The Pension Fund Regulatory and Development Authority (PFRDA) has expanded the National Pension System (NPS) investment framework, allowing allocations to gold and silver ETFs, REITs, InvITs, select AIFs, and IPOs/FPOs/OFS. This diversification aims to boost long-term returns, hedge inflation, and provide subscribers with broader exposure to real assets and markets.
India’s retirement savings landscape is evolving with the PFRDA’s latest reforms to the National Pension System (NPS). Subscribers can now diversify beyond traditional equity and debt by investing in precious metals, real estate, infrastructure trusts, and primary market offerings.
The new framework consolidates earlier rules into a master circular, ensuring clarity across NPS, Unified Pension Scheme (UPS), and Atal Pension Yojana (APY). By introducing exposure caps and eligibility criteria, the regulator aims to balance growth opportunities with risk management.

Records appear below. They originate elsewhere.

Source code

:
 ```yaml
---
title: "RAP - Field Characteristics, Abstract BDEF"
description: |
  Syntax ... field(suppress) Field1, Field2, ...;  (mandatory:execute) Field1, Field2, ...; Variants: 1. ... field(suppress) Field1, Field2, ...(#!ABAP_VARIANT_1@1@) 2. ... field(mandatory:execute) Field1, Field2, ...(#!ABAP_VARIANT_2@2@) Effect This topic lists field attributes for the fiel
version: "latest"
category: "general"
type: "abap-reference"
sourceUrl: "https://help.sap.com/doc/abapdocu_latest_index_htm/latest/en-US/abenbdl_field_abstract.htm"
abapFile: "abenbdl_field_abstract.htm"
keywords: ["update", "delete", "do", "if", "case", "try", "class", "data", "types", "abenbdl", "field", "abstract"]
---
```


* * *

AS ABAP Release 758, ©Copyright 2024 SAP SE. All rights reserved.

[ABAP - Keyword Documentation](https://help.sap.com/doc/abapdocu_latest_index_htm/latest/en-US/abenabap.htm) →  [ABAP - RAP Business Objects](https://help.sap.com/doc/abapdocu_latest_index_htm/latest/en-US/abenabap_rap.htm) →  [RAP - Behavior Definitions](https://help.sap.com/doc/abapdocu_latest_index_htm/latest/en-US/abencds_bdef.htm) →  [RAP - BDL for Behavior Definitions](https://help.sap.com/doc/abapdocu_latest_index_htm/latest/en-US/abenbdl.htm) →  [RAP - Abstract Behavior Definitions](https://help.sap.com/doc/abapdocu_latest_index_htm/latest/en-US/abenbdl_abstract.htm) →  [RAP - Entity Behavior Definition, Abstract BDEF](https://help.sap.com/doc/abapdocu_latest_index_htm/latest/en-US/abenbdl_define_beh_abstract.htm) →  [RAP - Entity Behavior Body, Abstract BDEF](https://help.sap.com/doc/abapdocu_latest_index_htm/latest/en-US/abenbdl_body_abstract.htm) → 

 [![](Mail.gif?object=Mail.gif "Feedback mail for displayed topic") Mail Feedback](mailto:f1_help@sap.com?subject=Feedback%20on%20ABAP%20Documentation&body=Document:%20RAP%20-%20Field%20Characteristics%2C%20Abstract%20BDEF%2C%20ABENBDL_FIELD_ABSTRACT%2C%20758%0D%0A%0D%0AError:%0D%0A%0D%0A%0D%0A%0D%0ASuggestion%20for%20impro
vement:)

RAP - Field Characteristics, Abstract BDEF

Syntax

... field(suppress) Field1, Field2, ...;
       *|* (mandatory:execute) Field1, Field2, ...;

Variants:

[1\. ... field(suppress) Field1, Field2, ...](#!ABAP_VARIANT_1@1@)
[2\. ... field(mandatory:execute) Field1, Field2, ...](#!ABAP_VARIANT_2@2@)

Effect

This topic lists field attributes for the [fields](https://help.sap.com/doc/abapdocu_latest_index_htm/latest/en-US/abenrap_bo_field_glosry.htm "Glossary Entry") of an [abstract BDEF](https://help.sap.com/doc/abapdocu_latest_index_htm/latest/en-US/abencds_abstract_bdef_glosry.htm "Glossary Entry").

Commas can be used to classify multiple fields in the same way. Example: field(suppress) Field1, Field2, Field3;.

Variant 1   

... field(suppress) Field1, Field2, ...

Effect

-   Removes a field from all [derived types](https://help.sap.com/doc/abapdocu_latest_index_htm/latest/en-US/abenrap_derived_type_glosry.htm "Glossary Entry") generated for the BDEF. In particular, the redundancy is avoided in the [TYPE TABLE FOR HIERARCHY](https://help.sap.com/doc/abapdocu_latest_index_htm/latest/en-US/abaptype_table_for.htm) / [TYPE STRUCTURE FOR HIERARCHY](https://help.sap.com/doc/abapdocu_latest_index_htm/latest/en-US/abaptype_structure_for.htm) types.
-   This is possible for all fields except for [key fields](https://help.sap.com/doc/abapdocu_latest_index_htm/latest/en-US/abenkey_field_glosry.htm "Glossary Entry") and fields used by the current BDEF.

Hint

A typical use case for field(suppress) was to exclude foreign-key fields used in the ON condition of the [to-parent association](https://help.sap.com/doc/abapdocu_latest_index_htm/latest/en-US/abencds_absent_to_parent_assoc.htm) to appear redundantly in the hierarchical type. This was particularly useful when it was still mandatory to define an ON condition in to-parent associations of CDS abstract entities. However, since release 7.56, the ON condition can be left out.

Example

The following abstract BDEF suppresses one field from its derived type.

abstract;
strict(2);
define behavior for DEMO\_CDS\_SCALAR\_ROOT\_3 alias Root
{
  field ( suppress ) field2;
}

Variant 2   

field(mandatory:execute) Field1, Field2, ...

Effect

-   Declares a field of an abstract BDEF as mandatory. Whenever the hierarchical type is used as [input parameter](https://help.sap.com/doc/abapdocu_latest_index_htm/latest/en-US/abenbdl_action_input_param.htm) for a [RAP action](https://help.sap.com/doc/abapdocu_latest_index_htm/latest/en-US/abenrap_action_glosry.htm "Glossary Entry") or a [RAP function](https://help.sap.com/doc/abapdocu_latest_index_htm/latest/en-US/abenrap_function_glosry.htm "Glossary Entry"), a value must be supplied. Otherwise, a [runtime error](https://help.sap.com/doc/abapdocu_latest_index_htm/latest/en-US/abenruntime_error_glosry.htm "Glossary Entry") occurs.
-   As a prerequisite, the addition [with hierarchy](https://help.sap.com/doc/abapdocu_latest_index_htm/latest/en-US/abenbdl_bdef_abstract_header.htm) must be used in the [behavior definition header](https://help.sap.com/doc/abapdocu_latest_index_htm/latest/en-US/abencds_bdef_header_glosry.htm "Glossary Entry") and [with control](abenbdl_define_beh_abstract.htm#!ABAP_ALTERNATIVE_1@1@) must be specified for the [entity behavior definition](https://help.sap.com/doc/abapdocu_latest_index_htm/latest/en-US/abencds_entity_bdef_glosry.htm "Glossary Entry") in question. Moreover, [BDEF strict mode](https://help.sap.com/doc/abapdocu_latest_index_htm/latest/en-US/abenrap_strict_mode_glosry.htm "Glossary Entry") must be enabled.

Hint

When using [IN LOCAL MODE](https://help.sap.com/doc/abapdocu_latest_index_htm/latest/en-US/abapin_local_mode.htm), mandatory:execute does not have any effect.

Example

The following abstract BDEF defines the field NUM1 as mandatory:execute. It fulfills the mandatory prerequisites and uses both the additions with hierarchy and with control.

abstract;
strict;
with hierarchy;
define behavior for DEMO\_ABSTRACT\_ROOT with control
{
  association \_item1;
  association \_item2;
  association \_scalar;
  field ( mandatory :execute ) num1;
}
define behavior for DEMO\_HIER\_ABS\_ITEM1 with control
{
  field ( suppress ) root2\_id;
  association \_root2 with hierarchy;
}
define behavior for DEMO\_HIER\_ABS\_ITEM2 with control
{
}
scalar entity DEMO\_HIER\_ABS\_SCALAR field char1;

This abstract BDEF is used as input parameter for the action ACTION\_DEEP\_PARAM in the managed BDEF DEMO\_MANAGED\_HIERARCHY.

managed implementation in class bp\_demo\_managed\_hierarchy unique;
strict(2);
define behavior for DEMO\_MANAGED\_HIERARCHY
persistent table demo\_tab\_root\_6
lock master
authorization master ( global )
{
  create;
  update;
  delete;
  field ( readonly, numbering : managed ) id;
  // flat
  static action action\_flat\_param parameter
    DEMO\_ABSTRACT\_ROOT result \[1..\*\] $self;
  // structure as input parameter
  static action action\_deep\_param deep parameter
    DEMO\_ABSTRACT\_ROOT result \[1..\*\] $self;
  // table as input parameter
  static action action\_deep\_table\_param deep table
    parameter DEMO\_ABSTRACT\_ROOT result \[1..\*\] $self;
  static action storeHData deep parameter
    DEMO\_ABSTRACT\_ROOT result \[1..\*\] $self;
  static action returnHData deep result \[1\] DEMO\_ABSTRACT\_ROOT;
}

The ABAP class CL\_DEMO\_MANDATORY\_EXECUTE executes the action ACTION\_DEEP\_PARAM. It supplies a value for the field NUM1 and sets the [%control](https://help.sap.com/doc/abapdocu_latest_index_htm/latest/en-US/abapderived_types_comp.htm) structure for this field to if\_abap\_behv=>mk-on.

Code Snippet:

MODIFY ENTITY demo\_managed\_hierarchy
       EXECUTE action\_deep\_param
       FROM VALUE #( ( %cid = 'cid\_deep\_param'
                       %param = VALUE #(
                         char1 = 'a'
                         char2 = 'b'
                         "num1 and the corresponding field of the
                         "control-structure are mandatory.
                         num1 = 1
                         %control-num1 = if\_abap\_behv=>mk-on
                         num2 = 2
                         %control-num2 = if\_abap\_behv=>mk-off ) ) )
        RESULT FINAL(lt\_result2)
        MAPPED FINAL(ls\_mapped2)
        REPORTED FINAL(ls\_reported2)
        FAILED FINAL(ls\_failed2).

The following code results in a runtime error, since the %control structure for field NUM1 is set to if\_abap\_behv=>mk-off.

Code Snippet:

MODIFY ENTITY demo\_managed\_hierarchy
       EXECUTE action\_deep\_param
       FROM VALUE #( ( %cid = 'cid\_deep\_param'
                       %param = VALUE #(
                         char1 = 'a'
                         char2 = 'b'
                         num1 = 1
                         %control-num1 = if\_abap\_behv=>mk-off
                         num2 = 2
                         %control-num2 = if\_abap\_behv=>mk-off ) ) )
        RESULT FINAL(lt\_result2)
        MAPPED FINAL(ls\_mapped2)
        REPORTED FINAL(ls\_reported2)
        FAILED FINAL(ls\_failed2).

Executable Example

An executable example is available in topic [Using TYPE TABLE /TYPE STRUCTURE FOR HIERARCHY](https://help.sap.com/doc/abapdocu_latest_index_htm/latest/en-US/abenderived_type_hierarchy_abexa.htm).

This move is expected to enhance portfolio resilience, offering inflation hedges through gold and silver ETFs, steady income streams via REITs/InvITs, and growth potential through IPO participation.
Major Takeaways
Precious Metals Access: Gold and silver ETFs now part of NPS portfolios.
Real Assets: REITs and InvITs provide exposure to property and infrastructure income.
Market Participation: IPOs, FPOs, and OFS included for equity diversification.
Alternative Funds: Select AIFs permitted under strict eligibility and exposure limits.
Unified Rules: Master circular streamlines compliance across NPS, UPS, and APY.
Conclusion
By widening investment choices, the NPS is becoming a smarter retirement vehicle, blending safety with growth. For subscribers, this means a more balanced portfolio that can withstand market volatility while tapping into new wealth-building opportunities.